_Requirement_: Reproduce all the data verbatim.

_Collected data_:
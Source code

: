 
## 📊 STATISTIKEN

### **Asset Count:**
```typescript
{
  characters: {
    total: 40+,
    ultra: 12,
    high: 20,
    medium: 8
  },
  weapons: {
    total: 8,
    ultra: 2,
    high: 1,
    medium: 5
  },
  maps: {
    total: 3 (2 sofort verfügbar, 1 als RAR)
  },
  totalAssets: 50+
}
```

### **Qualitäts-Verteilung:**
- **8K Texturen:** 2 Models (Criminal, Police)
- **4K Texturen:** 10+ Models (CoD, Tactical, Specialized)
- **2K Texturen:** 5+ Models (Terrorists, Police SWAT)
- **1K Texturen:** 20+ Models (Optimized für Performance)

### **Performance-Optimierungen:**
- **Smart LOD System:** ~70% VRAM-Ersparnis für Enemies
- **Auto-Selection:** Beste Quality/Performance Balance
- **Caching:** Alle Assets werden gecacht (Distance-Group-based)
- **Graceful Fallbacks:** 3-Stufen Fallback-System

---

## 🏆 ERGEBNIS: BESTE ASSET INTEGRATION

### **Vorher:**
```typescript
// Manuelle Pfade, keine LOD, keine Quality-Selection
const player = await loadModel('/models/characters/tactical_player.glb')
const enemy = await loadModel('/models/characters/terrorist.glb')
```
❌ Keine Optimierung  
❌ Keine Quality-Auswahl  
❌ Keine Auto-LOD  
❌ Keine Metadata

_Response to the exercise_:
Source code

: 
## 📊 STATISTIKEN

### **Asset Count:**
```typescript
{
  characters: {
    total: 40+,
    ultra: 12,
    high: 20,
    medium: 8
  },
  weapons: {
    total: 8,
    ultra: 2,
    high: 1,
    medium: 5
  },
  maps: {
    total: 3 (2 sofort verfügbar, 1 als RAR)
  },
  totalAssets: 50+
}
```

### **Qualitäts-Verteilung:**
- **8K Texturen:** 2 Models (Criminal, Police)
- **4K Texturen:** 10+ Models (CoD, Tactical, Specialized)
- **2K Texturen:** 5+ Models (Terrorists, Police SWAT)
- **1K Texturen:** 20+ Models (Optimized für Performance)

### **Performance-Optimierungen:**
- **Smart LOD System:** ~70% VRAM-Ersparnis für Enemies
- **Auto-Selection:** Beste Quality/Performance Balance
- **Caching:** Alle Assets werden gecacht (Distance-Group-based)
- **Graceful Fallbacks:** 3-Stufen Fallback-System

---

## 🏆 ERGEBNIS: BESTE ASSET INTEGRATION

### **Vorher:**
```typescript
// Manuelle Pfade, keine LOD, keine Quality-Selection
const player = await loadModel('/models/characters/tactical_player.glb')
const enemy = await loadModel('/models/characters/terrorist.glb')
```
❌ Keine Optimierung  
❌ Keine Quality-Auswahl  
❌ Keine Auto-LOD  
❌ Keine Metadata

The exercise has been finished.